By Paula Schleis
Beacon Journal business writer
``The revolution starts today,'' Raynard Packard said, again and again, to supporters who showed up for opening day of the Packard Institute this month.
And a revolution is exactly how Packard sees his new nonprofit agency, which is reaching out to emotionally troubled youngsters for whom traditional counseling is not enough.
``It's time we rethink how we treat these kids,'' said Packard, who has spent the last 14 years working with abused and addicted teens as a counselor with the Akron Health Department.
The institute is tucked into the ground floor of the Highland Square Apartments and Offices building west of downtown Akron.
``We're offering a whole range of mind/body therapeutic tools that kids can integrate into their lives,'' Packard explained.
The Packard Institute's style of treatment might seem unorthodox, but it's already popular in other areas of the country. Ohio ``is about 15 years behind the times in terms of providing the most effective and enlightened treatment services,'' Packard said.
The institute officially opened for business at 5 p.m. May 1, 2007 just hours after the furniture had been delivered and before the phones were even operational.

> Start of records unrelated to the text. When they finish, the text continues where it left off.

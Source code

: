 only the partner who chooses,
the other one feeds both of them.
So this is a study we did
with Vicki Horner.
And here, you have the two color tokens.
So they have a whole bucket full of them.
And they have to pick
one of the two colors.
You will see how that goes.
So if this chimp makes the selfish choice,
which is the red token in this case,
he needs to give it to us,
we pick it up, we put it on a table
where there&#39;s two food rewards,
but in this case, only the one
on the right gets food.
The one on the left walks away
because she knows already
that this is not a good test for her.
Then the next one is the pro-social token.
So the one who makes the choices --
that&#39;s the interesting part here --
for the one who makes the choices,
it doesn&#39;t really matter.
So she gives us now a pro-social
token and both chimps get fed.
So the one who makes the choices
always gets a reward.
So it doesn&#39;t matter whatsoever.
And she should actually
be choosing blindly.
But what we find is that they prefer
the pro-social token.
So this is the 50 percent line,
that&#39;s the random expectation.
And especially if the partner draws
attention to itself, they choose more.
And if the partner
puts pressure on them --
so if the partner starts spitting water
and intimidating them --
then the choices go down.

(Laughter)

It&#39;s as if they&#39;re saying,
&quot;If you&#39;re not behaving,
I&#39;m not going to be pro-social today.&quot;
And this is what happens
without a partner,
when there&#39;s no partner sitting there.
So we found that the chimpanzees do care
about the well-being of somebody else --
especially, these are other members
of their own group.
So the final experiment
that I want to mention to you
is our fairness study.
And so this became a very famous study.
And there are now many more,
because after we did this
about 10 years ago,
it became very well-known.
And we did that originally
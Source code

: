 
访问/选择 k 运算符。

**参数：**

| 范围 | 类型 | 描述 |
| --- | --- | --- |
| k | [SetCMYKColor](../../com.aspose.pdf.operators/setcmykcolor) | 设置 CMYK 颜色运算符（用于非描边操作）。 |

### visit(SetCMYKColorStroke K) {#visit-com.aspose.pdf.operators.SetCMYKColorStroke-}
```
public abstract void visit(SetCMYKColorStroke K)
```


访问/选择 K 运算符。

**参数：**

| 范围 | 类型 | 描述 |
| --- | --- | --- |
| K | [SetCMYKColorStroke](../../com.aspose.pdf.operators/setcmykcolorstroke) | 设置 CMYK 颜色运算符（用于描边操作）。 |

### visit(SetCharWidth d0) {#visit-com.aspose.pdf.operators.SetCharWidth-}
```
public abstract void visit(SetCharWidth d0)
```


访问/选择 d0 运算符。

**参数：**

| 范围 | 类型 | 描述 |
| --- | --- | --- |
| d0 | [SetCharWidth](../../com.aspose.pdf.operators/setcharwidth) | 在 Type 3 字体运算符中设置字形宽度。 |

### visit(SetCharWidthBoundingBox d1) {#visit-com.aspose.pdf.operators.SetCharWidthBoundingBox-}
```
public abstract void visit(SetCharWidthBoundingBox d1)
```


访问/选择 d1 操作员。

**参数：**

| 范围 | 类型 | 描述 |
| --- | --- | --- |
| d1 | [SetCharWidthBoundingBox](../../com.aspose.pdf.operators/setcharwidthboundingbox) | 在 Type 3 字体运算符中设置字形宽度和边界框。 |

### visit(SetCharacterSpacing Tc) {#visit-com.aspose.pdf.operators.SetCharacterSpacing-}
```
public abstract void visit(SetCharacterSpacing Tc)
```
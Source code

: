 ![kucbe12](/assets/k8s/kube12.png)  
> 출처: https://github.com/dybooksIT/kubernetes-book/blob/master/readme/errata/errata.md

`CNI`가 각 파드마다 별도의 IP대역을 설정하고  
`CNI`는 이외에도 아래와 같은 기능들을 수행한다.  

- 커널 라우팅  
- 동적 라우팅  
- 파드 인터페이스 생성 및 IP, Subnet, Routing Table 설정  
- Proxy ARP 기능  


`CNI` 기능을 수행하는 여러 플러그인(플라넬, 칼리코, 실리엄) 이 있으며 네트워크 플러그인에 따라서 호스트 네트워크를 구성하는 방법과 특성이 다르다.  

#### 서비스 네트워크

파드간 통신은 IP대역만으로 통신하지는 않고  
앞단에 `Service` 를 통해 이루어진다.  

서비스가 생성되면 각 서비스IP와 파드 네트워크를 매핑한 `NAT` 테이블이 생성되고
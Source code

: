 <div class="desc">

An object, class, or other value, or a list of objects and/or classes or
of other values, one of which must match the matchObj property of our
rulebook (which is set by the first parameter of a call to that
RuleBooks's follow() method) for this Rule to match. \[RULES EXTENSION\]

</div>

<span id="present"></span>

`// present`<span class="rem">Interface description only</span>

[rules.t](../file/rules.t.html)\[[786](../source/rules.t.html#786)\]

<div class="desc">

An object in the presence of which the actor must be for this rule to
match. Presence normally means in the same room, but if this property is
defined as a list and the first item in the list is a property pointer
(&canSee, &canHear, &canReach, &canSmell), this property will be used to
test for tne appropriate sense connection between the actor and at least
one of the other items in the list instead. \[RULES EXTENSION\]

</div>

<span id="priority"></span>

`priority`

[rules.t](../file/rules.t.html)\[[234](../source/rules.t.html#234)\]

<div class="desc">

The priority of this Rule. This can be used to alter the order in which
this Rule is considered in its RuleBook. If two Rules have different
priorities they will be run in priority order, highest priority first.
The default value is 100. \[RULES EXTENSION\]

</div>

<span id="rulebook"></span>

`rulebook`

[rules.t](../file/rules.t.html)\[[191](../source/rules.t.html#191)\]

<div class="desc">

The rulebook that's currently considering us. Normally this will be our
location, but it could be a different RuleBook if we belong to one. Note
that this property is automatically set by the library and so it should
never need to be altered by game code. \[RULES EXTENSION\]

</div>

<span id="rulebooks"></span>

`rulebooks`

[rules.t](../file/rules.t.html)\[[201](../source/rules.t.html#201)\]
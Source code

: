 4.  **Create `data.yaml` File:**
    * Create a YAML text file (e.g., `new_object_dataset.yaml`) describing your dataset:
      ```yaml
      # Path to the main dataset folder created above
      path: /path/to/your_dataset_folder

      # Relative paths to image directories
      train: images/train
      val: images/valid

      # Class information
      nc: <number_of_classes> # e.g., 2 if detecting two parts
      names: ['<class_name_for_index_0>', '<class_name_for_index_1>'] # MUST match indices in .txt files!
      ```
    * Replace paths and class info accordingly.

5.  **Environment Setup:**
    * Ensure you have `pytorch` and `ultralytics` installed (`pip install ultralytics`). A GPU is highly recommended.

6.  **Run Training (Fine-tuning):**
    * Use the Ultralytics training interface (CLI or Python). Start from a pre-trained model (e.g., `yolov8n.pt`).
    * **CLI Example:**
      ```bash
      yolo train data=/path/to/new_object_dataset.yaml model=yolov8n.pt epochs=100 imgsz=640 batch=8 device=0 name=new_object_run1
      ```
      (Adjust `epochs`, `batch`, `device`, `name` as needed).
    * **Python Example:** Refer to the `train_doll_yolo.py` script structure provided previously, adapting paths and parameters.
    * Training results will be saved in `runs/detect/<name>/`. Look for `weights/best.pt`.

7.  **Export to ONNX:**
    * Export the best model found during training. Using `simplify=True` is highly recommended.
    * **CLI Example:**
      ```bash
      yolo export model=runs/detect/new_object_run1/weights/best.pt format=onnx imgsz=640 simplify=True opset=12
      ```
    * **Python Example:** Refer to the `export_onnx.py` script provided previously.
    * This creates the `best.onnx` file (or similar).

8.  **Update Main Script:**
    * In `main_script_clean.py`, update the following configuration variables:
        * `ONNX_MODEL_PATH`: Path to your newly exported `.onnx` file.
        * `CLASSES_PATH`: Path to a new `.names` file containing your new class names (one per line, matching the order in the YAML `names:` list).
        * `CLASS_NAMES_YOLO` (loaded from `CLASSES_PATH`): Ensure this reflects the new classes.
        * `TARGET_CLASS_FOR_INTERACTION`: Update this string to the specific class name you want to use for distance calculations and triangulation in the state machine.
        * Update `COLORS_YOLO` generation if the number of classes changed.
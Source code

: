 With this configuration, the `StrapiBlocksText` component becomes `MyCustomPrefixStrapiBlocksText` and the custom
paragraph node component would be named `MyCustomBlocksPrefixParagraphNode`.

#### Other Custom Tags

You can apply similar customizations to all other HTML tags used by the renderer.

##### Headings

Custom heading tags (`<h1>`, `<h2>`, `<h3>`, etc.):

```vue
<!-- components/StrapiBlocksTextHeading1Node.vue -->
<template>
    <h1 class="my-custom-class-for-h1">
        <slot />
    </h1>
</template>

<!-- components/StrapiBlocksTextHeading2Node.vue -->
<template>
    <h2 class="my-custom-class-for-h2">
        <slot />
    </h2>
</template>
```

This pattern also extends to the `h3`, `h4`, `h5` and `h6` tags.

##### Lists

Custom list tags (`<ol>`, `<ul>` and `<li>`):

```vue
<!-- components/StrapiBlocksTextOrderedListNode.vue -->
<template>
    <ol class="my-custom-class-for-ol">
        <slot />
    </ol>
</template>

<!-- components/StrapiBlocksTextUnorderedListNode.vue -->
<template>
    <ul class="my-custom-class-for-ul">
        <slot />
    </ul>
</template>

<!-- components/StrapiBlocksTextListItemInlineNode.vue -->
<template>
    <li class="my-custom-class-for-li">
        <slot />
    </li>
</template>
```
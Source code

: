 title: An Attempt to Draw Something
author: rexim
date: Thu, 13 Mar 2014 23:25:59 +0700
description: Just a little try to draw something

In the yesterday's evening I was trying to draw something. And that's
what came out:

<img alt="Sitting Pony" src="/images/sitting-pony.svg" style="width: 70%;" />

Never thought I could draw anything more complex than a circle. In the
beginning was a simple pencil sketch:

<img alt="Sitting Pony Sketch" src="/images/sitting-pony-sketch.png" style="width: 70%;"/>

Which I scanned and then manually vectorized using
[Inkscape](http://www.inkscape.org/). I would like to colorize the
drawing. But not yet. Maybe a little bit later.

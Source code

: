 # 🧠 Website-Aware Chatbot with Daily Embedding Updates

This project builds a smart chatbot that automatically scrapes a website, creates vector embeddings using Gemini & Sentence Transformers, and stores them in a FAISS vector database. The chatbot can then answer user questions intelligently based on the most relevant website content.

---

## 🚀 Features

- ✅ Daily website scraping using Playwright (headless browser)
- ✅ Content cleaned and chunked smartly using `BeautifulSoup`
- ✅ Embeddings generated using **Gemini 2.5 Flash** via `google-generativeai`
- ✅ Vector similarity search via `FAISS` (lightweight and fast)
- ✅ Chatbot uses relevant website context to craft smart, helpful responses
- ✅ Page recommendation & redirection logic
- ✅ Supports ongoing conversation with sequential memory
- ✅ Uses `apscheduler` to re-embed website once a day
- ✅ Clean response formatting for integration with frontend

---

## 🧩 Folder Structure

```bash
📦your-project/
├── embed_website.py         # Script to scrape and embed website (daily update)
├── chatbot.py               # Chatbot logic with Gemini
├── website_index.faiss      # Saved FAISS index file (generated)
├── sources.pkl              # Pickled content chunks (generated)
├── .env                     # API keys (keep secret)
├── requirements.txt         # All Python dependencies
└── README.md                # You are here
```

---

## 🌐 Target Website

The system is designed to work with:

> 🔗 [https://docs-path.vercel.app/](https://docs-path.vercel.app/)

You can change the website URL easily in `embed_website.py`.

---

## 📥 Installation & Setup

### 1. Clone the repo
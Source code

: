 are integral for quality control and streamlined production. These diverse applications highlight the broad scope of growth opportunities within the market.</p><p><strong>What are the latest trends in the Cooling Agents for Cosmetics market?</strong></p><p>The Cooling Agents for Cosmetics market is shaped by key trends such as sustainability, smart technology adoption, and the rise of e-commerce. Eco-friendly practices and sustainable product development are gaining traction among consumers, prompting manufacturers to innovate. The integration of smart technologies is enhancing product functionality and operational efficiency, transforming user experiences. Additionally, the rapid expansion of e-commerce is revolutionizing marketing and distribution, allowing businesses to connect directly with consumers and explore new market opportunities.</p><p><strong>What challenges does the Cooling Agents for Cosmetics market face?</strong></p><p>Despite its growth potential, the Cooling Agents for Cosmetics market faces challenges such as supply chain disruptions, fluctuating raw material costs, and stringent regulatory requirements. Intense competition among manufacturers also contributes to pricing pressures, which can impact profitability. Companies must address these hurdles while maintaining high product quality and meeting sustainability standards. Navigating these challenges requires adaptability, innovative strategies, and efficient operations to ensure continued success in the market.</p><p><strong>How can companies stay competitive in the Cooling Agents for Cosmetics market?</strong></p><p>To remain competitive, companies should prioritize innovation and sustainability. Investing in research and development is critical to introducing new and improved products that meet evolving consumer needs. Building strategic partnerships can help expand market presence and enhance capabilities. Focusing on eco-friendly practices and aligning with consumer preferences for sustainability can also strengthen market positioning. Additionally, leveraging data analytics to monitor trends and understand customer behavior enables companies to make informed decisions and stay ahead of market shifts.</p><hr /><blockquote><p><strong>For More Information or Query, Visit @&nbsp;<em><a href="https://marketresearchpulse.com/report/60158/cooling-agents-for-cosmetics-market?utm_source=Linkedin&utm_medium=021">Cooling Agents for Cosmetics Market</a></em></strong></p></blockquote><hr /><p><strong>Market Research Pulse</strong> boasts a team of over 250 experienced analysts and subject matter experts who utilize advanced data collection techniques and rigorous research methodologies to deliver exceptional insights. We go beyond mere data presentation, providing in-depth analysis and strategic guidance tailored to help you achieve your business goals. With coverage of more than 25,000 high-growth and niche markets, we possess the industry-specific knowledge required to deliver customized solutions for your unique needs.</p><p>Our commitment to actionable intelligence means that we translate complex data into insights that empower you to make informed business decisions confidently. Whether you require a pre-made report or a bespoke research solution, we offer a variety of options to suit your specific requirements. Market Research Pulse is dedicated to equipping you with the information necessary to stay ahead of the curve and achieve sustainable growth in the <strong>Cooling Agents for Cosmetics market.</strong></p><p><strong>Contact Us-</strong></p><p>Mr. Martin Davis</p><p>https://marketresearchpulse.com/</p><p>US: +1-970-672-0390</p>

But Packard was determined to stay on schedule and was rewarded by a steady stream of friends, family and colleagues who turned out to wish him well.
``What also was really edifying for me was how many of my former clients who are now adults showed up and affirmed what we we're doing,'' he said.
The ``we're'' in his statement is a team of about 30 volunteers Packard has assembled, most of whom have addiction in their own backgrounds.
``I've brought together what I consider the most passionate, enlightened, talented group of treatment professionals that I'm aware of,'' he said.
Until revenue starts coming in, the unpaid ``adjunct faculty'' has been donating ``tens of thousands of dollars of clock hours,'' Packard said.
He can't hide some anxiousness about the new organization's finances. About $10,000 in start-up money came from his own pocket and he has a two-year lease in his name.
``I'm in this for keeps. No surrender, no retreat,'' he said.
His dreams were on slow simmer for more than a decade until earlier this year, when things started falling into place, ``as if the planets aligned,'' he said. ``The players are showing up, serendipitous, beautiful and timely.''
So far, the clients have been trickling in through referrals from sources Packard has collected throughout his career: probation officers, children's services workers, halfway houses, ministers.
``I always felt in my heart that if we built it, they would come,'' Packard said.
That's because Packard knows what worked for him.
A self-described ``wild, purple-haired, rockin', rollin' misfit kid,'' he grew up in Akron and then Los Angeles, where he began experimenting with drugs in his early teens.
At 22, he tried to turn his life around by joining the Army and becoming a paratrooper. He left the 18th Airborne Corps and became a member of the Army Reserves, but was booted out in 1990 for drinking.
At 29, he checked into the Veterans Administration hospital in Brecksville and began his climb up from rock bottom.
Packard went on to earn a master's degree in counseling and dedicated himself to helping kids who are battling the same demons that once haunted him.